___ Provided material ___

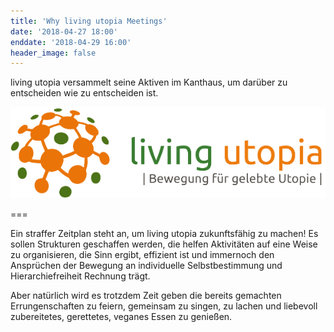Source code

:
 ```yaml
---
title: 'Why living utopia Meetings'
date: '2018-04-27 18:00'
enddate: '2018-04-29 16:00'
header_image: false
---
```


living utopia versammelt seine Aktiven im Kanthaus, um darüber zu entscheiden wie zu entscheiden ist.

![](lu_logo.png)

===

Ein straffer Zeitplan steht an, um living utopia zukunftsfähig zu machen! Es sollen Strukturen geschaffen werden, die helfen Aktivitäten auf eine Weise zu organisieren, die Sinn ergibt, effizient ist und immernoch den Ansprüchen der Bewegung an individuelle Selbstbestimmung und Hierarchiefreiheit Rechnung trägt.

Aber natürlich wird es trotzdem Zeit geben die bereits gemachten Errungenschaften zu feiern, gemeinsam zu singen, zu lachen und liebevoll zubereitetes, gerettetes, veganes Essen zu genießen.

___

**What you should do:**
Please show every line of the material that contains the string "living".

**Response:**
title: 'Why living utopia Meetings'
living utopia versammelt seine Aktiven im Kanthaus, um darüber zu entscheiden wie zu entscheiden ist.
Ein straffer Zeitplan steht an, um living utopia zukunftsfähig zu machen! Es sollen Strukturen geschaffen werden, die helfen Aktivitäten auf eine Weise zu organisieren, die Sinn ergibt, effizient ist und immernoch den Ansprüchen der Bewegung an individuelle Selbstbestimmung und Hierarchiefreiheit Rechnung trägt.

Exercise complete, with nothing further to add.